== ASSIGNMENT ==
Look through the records below for the line with "This has been fixed with". Return that line and each one after it up to and including the line with "2. Follow the", exactly.

Pictures paired with source code:
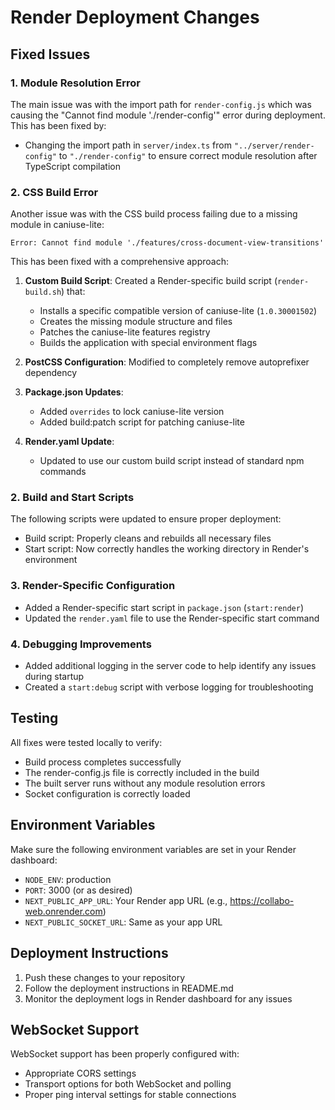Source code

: # Render Deployment Changes

## Fixed Issues

### 1. Module Resolution Error
The main issue was with the import path for `render-config.js` which was causing the "Cannot find module './render-config'" error during deployment. This has been fixed by:
- Changing the import path in `server/index.ts` from `"../server/render-config"` to `"./render-config"` to ensure correct module resolution after TypeScript compilation

### 2. CSS Build Error
Another issue was with the CSS build process failing due to a missing module in caniuse-lite:
```
Error: Cannot find module './features/cross-document-view-transitions'
```

This has been fixed with a comprehensive approach:

1. **Custom Build Script**: Created a Render-specific build script (`render-build.sh`) that:
   - Installs a specific compatible version of caniuse-lite (`1.0.30001502`)  
   - Creates the missing module structure and files
   - Patches the caniuse-lite features registry
   - Builds the application with special environment flags

2. **PostCSS Configuration**: Modified to completely remove autoprefixer dependency

3. **Package.json Updates**:
   - Added `overrides` to lock caniuse-lite version
   - Added build:patch script for patching caniuse-lite

4. **Render.yaml Update**:
   - Updated to use our custom build script instead of standard npm commands

### 2. Build and Start Scripts
The following scripts were updated to ensure proper deployment:
- Build script: Properly cleans and rebuilds all necessary files
- Start script: Now correctly handles the working directory in Render's environment

### 3. Render-Specific Configuration
- Added a Render-specific start script in `package.json` (`start:render`)
- Updated the `render.yaml` file to use the Render-specific start command

### 4. Debugging Improvements
- Added additional logging in the server code to help identify any issues during startup
- Created a `start:debug` script with verbose logging for troubleshooting

## Testing
All fixes were tested locally to verify:
- Build process completes successfully
- The render-config.js file is correctly included in the build
- The built server runs without any module resolution errors
- Socket configuration is correctly loaded

## Environment Variables
Make sure the following environment variables are set in your Render dashboard:
- `NODE_ENV`: production
- `PORT`: 3000 (or as desired)
- `NEXT_PUBLIC_APP_URL`: Your Render app URL (e.g., https://collabo-web.onrender.com)
- `NEXT_PUBLIC_SOCKET_URL`: Same as your app URL

## Deployment Instructions
1. Push these changes to your repository
2. Follow the deployment instructions in README.md
3. Monitor the deployment logs in Render dashboard for any issues

## WebSocket Support
WebSocket support has been properly configured with:
- Appropriate CORS settings
- Transport options for both WebSocket and polling
- Proper ping interval settings for stable connections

== REPLY ==
This has been fixed with a comprehensive approach:

1. **Custom Build Script**: Created a Render-specific build script (`render-build.sh`) that:
   - Installs a specific compatible version of caniuse-lite (`1.0.30001502`)  
   - Creates the missing module structure and files
   - Patches the caniuse-lite features registry
   - Builds the application with special environment flags

2. **PostCSS Configuration**: Modified to completely remove autoprefixer dependency

3. **Package.json Updates**:
   - Added `overrides` to lock caniuse-lite version
   - Added build:patch script for patching caniuse-lite

4. **Render.yaml Update**:
   - Updated to use our custom build script instead of standard npm commands

### 2. Build and Start Scripts
The following scripts were updated to ensure proper deployment:
- Build script: Properly cleans and rebuilds all necessary files
- Start script: Now correctly handles the working directory in Render's environment

### 3. Render-Specific Configuration
- Added a Render-specific start script in `package.json` (`start:render`)
- Updated the `render.yaml` file to use the Render-specific start command

### 4. Debugging Improvements
- Added additional logging in the server code to help identify any issues during startup
- Created a `start:debug` script with verbose logging for troubleshooting

## Testing
All fixes were tested locally to verify:
- Build process completes successfully
- The render-config.js file is correctly included in the build
- The built server runs without any module resolution errors
- Socket configuration is correctly loaded

## Environment Variables
Make sure the following environment variables are set in your Render dashboard:
- `NODE_ENV`: production
- `PORT`: 3000 (or as desired)
- `NEXT_PUBLIC_APP_URL`: Your Render app URL (e.g., https://collabo-web.onrender.com)
- `NEXT_PUBLIC_SOCKET_URL`: Same as your app URL

## Deployment Instructions
1. Push these changes to your repository
2. Follow the deployment instructions in README.md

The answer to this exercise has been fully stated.